WHAT THE TASK REQUIRES - Search the records for the word "skills" and copy each line in which it appears.

====== THE DATA

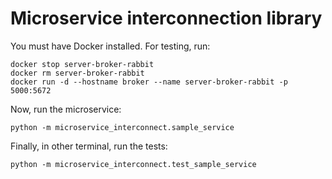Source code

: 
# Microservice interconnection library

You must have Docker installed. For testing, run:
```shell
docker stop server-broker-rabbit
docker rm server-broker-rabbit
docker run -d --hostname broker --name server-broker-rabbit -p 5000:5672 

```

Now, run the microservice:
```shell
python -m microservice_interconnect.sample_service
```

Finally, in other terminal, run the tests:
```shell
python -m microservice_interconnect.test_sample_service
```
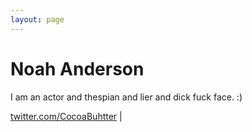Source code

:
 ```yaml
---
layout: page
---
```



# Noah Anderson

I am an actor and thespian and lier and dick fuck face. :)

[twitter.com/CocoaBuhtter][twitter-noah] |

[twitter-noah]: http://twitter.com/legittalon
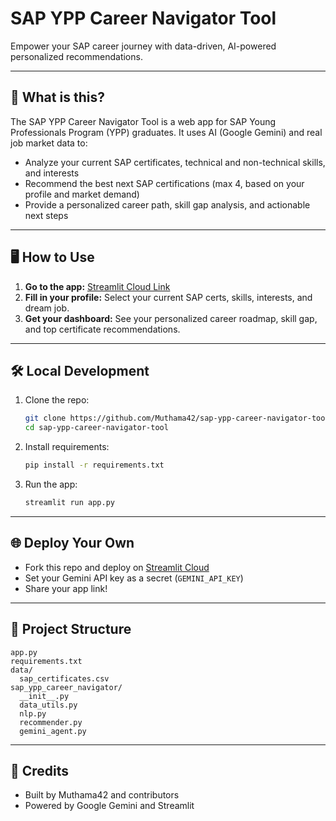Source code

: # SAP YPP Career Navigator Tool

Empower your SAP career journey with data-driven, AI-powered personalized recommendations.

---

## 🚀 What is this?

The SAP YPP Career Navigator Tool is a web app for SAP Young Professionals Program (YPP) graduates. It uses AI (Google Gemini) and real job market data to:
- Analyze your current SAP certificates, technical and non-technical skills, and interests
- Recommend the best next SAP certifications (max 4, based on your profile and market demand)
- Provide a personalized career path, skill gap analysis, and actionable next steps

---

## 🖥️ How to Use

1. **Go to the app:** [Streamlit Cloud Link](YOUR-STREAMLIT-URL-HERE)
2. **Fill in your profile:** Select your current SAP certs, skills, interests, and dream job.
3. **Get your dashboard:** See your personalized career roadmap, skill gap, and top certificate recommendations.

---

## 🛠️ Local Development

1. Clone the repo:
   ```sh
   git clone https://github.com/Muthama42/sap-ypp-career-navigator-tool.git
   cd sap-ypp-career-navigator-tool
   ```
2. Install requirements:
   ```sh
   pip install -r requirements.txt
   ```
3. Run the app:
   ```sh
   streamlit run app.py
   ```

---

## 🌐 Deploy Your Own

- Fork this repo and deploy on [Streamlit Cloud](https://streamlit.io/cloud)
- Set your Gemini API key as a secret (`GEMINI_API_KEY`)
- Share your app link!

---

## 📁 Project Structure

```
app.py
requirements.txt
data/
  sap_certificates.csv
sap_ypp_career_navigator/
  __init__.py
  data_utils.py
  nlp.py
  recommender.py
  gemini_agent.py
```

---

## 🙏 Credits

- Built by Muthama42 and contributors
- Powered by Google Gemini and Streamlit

============

RESPONSE BOX -
- Analyze your current SAP certificates, technical and non-technical skills, and interests
2. **Fill in your profile:** Select your current SAP certs, skills, interests, and dream job.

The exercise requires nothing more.